Count the lines containing "Random" in the entries underneath, and state that count without anything else.

<<<<

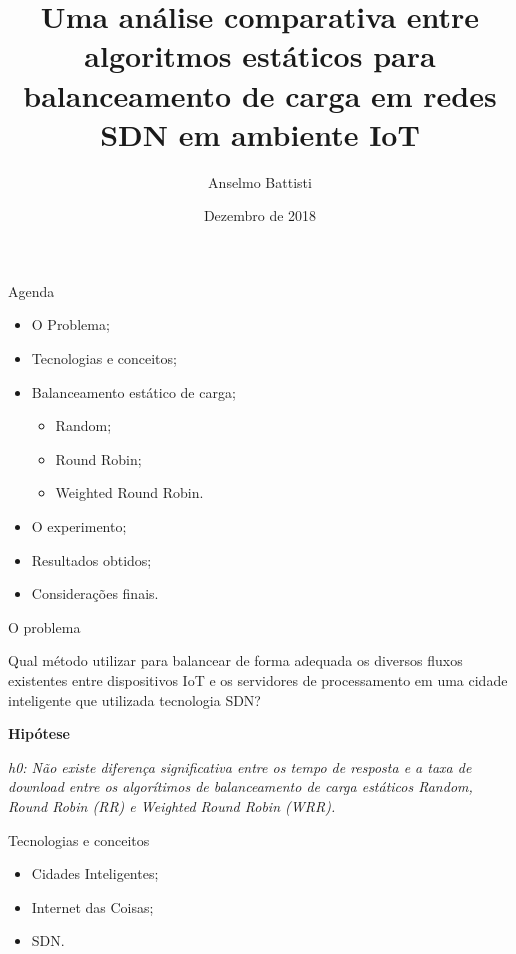 \documentclass{beamer}
\title[]{Uma análise comparativa entre algoritmos estáticos para balanceamento de carga em redes SDN em ambiente IoT}
\author{Anselmo Battisti}
\institute{Universidade Federal Fluminense}
\date{Dezembro de 2018}
\begin{document}
\begin{frame}
  \titlepage
\end{frame}


\begin{frame}{Agenda}
    \begin{itemize}
      \item O Problema;
      \item Tecnologias e conceitos;
      \item Balanceamento estático de carga;
        \begin{itemize}  
            \item Random;
            \item Round Robin;
            \item Weighted Round Robin.
        \end{itemize} 
      \item O experimento;
      \item Resultados obtidos;
      \item Considerações finais.
    \end{itemize}
\end{frame}

\begin{frame}{O problema}

    \begin{block}
      
      Qual método utilizar para balancear de forma adequada os diversos fluxos existentes entre dispositivos IoT e os servidores de processamento em uma cidade inteligente que utilizada tecnologia SDN?
      
    \end{block}

    \vspace{0.2in}
    \textbf{Hipótese}
    \vspace{0.2in}
    
    \textit{h0: Não existe diferença significativa entre os tempo de resposta e a taxa de download entre os algorítimos de balanceamento de carga estáticos Random, Round Robin (RR) e Weighted Round Robin (WRR).}
\end{frame}

\begin{frame}{Tecnologias e conceitos}

    \begin{itemize}
      \item Cidades Inteligentes;
      \item Internet das Coisas;
      \item SDN.
    \end{itemize}

\end{frame}
\end{document}
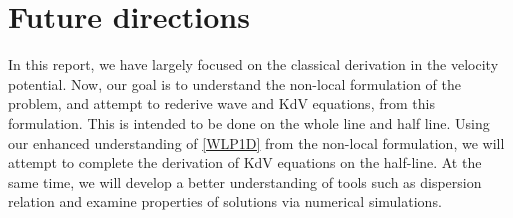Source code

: \documentclass[10pt,reqno,oneside,a4paper]{article}
\begin{document}
\section{Future directions}
In this report, we have largely focused on the classical derivation in the velocity potential. Now, our goal is to understand the non-local formulation of the problem, and attempt to rederive wave and KdV equations, from this formulation. This is intended to be done on the whole line and half line. Using our enhanced understanding of \eqref{WLP1D} from the non-local formulation, we will attempt to complete the derivation of KdV equations on the half-line. At the same time, we will develop a better understanding of tools such as dispersion relation and examine properties of solutions via numerical simulations. 


{\small}
\end{document}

>>>>

- Solution to this exercise
2